Singles from Gang Injunction
- "Gang Injunction" Released: December 3, 2009;

= Gang Injunction =

Gang Injunction is a collaboration EP by rappers Young Buck and JT the Bigga Figga. The EP was released December 14, 2009, through the independent label Mandatory Digital.
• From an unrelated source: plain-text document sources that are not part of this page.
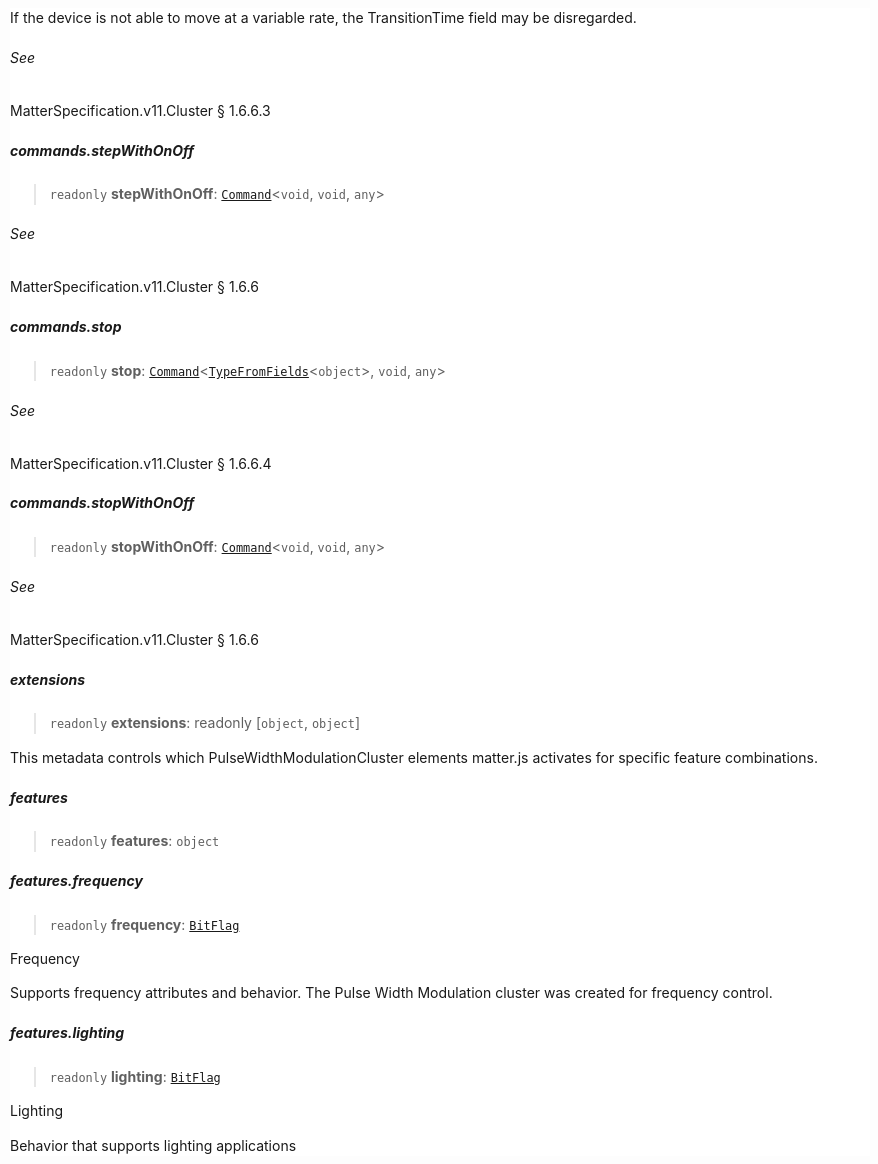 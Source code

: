 If the device is not able to move at a variable rate, the TransitionTime field may be disregarded.

###### See

MatterSpecification.v11.Cluster § 1.6.6.3

##### commands.stepWithOnOff

> `readonly` **stepWithOnOff**: [`Command`](../../interfaces/Command.md)\<`void`, `void`, `any`\>

###### See

MatterSpecification.v11.Cluster § 1.6.6

##### commands.stop

> `readonly` **stop**: [`Command`](../../interfaces/Command.md)\<[`TypeFromFields`](../../../../tlv/export/README.md#typefromfieldsf)\<`object`\>, `void`, `any`\>

###### See

MatterSpecification.v11.Cluster § 1.6.6.4

##### commands.stopWithOnOff

> `readonly` **stopWithOnOff**: [`Command`](../../interfaces/Command.md)\<`void`, `void`, `any`\>

###### See

MatterSpecification.v11.Cluster § 1.6.6

##### extensions

> `readonly` **extensions**: readonly [`object`, `object`]

This metadata controls which PulseWidthModulationCluster elements matter.js activates for specific feature
combinations.

##### features

> `readonly` **features**: `object`

##### features.frequency

> `readonly` **frequency**: [`BitFlag`](../../../../schema/export/README.md#bitflag)

Frequency

Supports frequency attributes and behavior. The Pulse Width Modulation cluster was created for frequency
control.

##### features.lighting

> `readonly` **lighting**: [`BitFlag`](../../../../schema/export/README.md#bitflag)

Lighting

Behavior that supports lighting applications
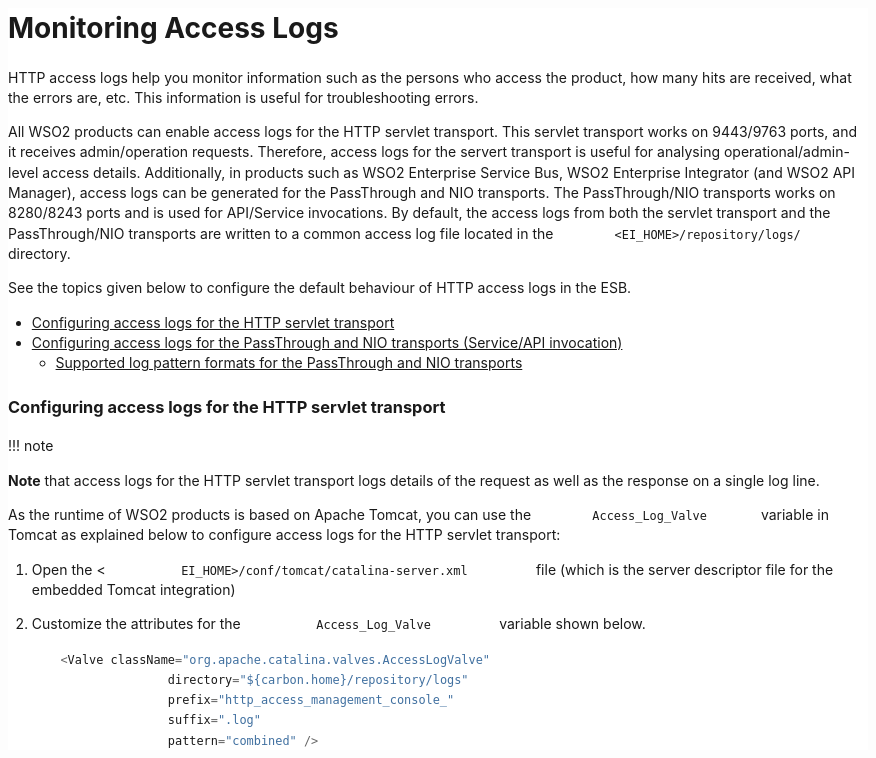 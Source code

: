 # Monitoring Access Logs

HTTP access logs help you monitor information such as the persons who
access the product, how many hits are received, what the errors are,
etc. This information is useful for troubleshooting errors.

All WSO2 products can enable access logs for the HTTP servlet transport.
This servlet transport works on 9443/9763 ports, and
it receives admin/operation requests. Therefore, access logs for the
servert transport is useful for analysing operational/admin-level access
details. Additionally, in products such as WSO2 Enterprise Service Bus,
WSO2 Enterprise Integrator (and WSO2 API Manager), access logs can be
generated for the PassThrough and NIO transports. The PassThrough/NIO
transports works on 8280/8243 ports and is used for API/Service
invocations. By default, the access logs from both the servlet transport
and the PassThrough/NIO transports are written to a common access log
file located in the `         <EI_HOME>/repository/logs/        `
directory.

See the topics given below to configure the default behaviour of HTTP
access logs in the ESB.

-   [Configuring access logs for the HTTP servlet
    transport](#MonitoringAccessLogs-ConfiguringaccesslogsfortheHTTPservlettransport)
-   [Configuring access logs for the PassThrough and NIO transports
    (Service/API
    invocation)](#MonitoringAccessLogs-ConfiguringaccesslogsforthePassThroughandNIOtransports(Service/APIinvocation))
    -   [Supported log pattern formats for the PassThrough and NIO
        transports](#MonitoringAccessLogs-SupportedlogpatternformatsforthePassThroughandNIOtransports)

### Configuring access logs for the HTTP servlet transport

!!! note

**Note** that access logs for the HTTP servlet transport logs details of
the request as well as the response on a single log line.


As the runtime of WSO2 products is based on Apache Tomcat, you can use
the `         Access_Log_Valve        ` variable in Tomcat as explained
below to configure access logs for the HTTP servlet transport:

1.  Open the \<
    `           EI_HOME>/conf/tomcat/catalina-server.xml          ` file
    (which is the server descriptor file for the embedded Tomcat
    integration)

2.  Customize the attributes for the
    `           Access_Log_Valve          ` variable shown below.

    ``` java
        <Valve className="org.apache.catalina.valves.AccessLogValve" 
                       directory="${carbon.home}/repository/logs"
                       prefix="http_access_management_console_" 
                       suffix=".log"
                       pattern="combined" />
    ```
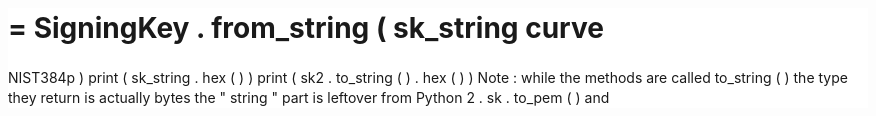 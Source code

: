 =
SigningKey
.
from_string
(
sk_string
curve
=
NIST384p
)
print
(
sk_string
.
hex
(
)
)
print
(
sk2
.
to_string
(
)
.
hex
(
)
)
Note
:
while
the
methods
are
called
to_string
(
)
the
type
they
return
is
actually
bytes
the
"
string
"
part
is
leftover
from
Python
2
.
sk
.
to_pem
(
)
and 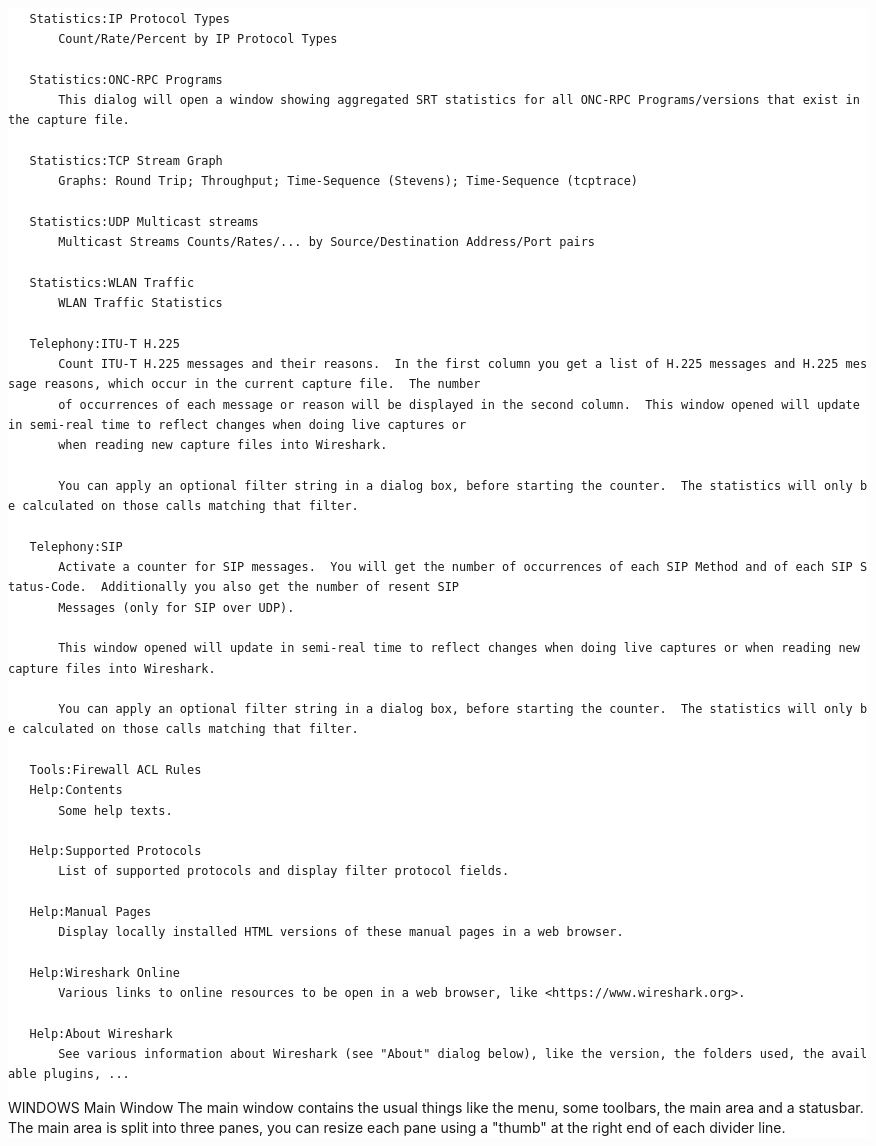        Statistics:IP Protocol Types
           Count/Rate/Percent by IP Protocol Types

       Statistics:ONC-RPC Programs
           This dialog will open a window showing aggregated SRT statistics for all ONC-RPC Programs/versions that exist in the capture file.

       Statistics:TCP Stream Graph
           Graphs: Round Trip; Throughput; Time-Sequence (Stevens); Time-Sequence (tcptrace)

       Statistics:UDP Multicast streams
           Multicast Streams Counts/Rates/... by Source/Destination Address/Port pairs

       Statistics:WLAN Traffic
           WLAN Traffic Statistics

       Telephony:ITU-T H.225
           Count ITU-T H.225 messages and their reasons.  In the first column you get a list of H.225 messages and H.225 message reasons, which occur in the current capture file.  The number
           of occurrences of each message or reason will be displayed in the second column.  This window opened will update in semi-real time to reflect changes when doing live captures or
           when reading new capture files into Wireshark.

           You can apply an optional filter string in a dialog box, before starting the counter.  The statistics will only be calculated on those calls matching that filter.

       Telephony:SIP
           Activate a counter for SIP messages.  You will get the number of occurrences of each SIP Method and of each SIP Status-Code.  Additionally you also get the number of resent SIP
           Messages (only for SIP over UDP).

           This window opened will update in semi-real time to reflect changes when doing live captures or when reading new capture files into Wireshark.

           You can apply an optional filter string in a dialog box, before starting the counter.  The statistics will only be calculated on those calls matching that filter.

       Tools:Firewall ACL Rules
       Help:Contents
           Some help texts.

       Help:Supported Protocols
           List of supported protocols and display filter protocol fields.

       Help:Manual Pages
           Display locally installed HTML versions of these manual pages in a web browser.

       Help:Wireshark Online
           Various links to online resources to be open in a web browser, like <https://www.wireshark.org>.

       Help:About Wireshark
           See various information about Wireshark (see "About" dialog below), like the version, the folders used, the available plugins, ...

   WINDOWS
       Main Window
           The main window contains the usual things like the menu, some toolbars, the main area and a statusbar.  The main area is split into three panes, you can resize each pane using a
           "thumb" at the right end of each divider line.
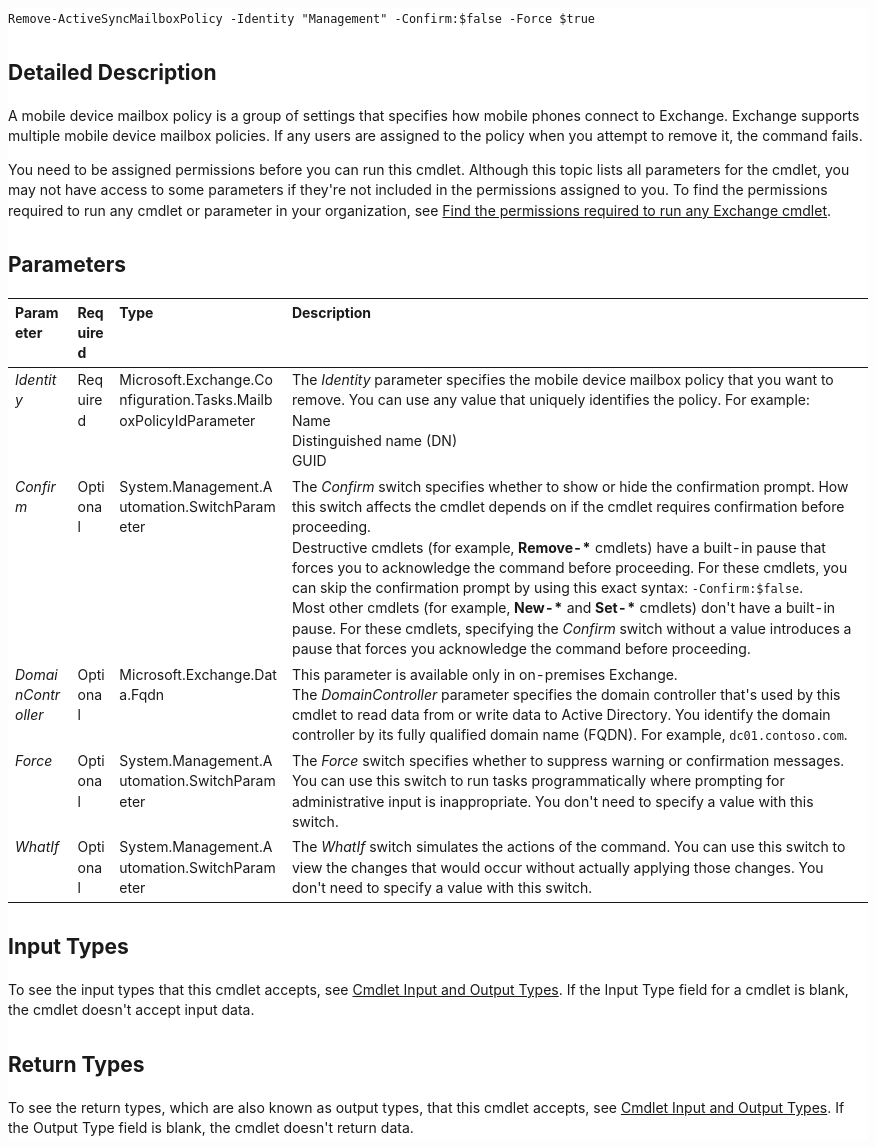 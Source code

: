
 ```
Remove-ActiveSyncMailboxPolicy -Identity "Management" -Confirm:$false -Force $true
```

## Detailed Description
<a name="DetailedDescription"> </a>

A mobile device mailbox policy is a group of settings that specifies how mobile phones connect to Exchange. Exchange supports multiple mobile device mailbox policies. If any users are assigned to the policy when you attempt to remove it, the command fails.
  
You need to be assigned permissions before you can run this cmdlet. Although this topic lists all parameters for the cmdlet, you may not have access to some parameters if they're not included in the permissions assigned to you. To find the permissions required to run any cmdlet or parameter in your organization, see [Find the permissions required to run any Exchange cmdlet](https://technet.microsoft.com/library/mt432940.aspx).
  
## Parameters
<a name="DetailedDescription"> </a>

|**Parameter**|**Required**|**Type**|**Description**|
|:-----|:-----|:-----|:-----|
| _Identity_ <br/> |Required  <br/> |Microsoft.Exchange.Configuration.Tasks.MailboxPolicyIdParameter  <br/> | The _Identity_ parameter specifies the mobile device mailbox policy that you want to remove. You can use any value that uniquely identifies the policy. For example: <br/>  Name <br/>  Distinguished name (DN) <br/>  GUID <br/> |
| _Confirm_ <br/> |Optional  <br/> |System.Management.Automation.SwitchParameter  <br/> | The _Confirm_ switch specifies whether to show or hide the confirmation prompt. How this switch affects the cmdlet depends on if the cmdlet requires confirmation before proceeding. <br/>  Destructive cmdlets (for example, **Remove-\*** cmdlets) have a built-in pause that forces you to acknowledge the command before proceeding. For these cmdlets, you can skip the confirmation prompt by using this exact syntax: `-Confirm:$false`.  <br/>  Most other cmdlets (for example, **New-\*** and **Set-\*** cmdlets) don't have a built-in pause. For these cmdlets, specifying the _Confirm_ switch without a value introduces a pause that forces you acknowledge the command before proceeding. <br/> |
| _DomainController_ <br/> |Optional  <br/> |Microsoft.Exchange.Data.Fqdn  <br/> |This parameter is available only in on-premises Exchange.  <br/> The  _DomainController_ parameter specifies the domain controller that's used by this cmdlet to read data from or write data to Active Directory. You identify the domain controller by its fully qualified domain name (FQDN). For example, `dc01.contoso.com`.  <br/> |
| _Force_ <br/> |Optional  <br/> |System.Management.Automation.SwitchParameter  <br/> |The  _Force_ switch specifies whether to suppress warning or confirmation messages. You can use this switch to run tasks programmatically where prompting for administrative input is inappropriate. You don't need to specify a value with this switch. <br/> |
| _WhatIf_ <br/> |Optional  <br/> |System.Management.Automation.SwitchParameter  <br/> |The  _WhatIf_ switch simulates the actions of the command. You can use this switch to view the changes that would occur without actually applying those changes. You don't need to specify a value with this switch. <br/> |
   
## Input Types
<a name="InputTypes"> </a>

To see the input types that this cmdlet accepts, see [Cmdlet Input and Output Types](http://go.microsoft.com/fwlink/p/?linkId=616387). If the Input Type field for a cmdlet is blank, the cmdlet doesn't accept input data. 
  
## Return Types
<a name="ReturnTypes"> </a>

To see the return types, which are also known as output types, that this cmdlet accepts, see [Cmdlet Input and Output Types](http://go.microsoft.com/fwlink/p/?linkId=616387). If the Output Type field is blank, the cmdlet doesn't return data.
It sold 6,700 copies its first week of release and debuted on the Billboard 200 at number 106. All tracks on the EP were produced by JT the Bigga Figga.

Gang Injunction was the first single released by Buck and JT to promote the upcoming EP; however, it did not make the cut when released in December 2009.

== Track listing ==

All lyrics by Young Buck and JT the Bigga Figga; music compositions listed below.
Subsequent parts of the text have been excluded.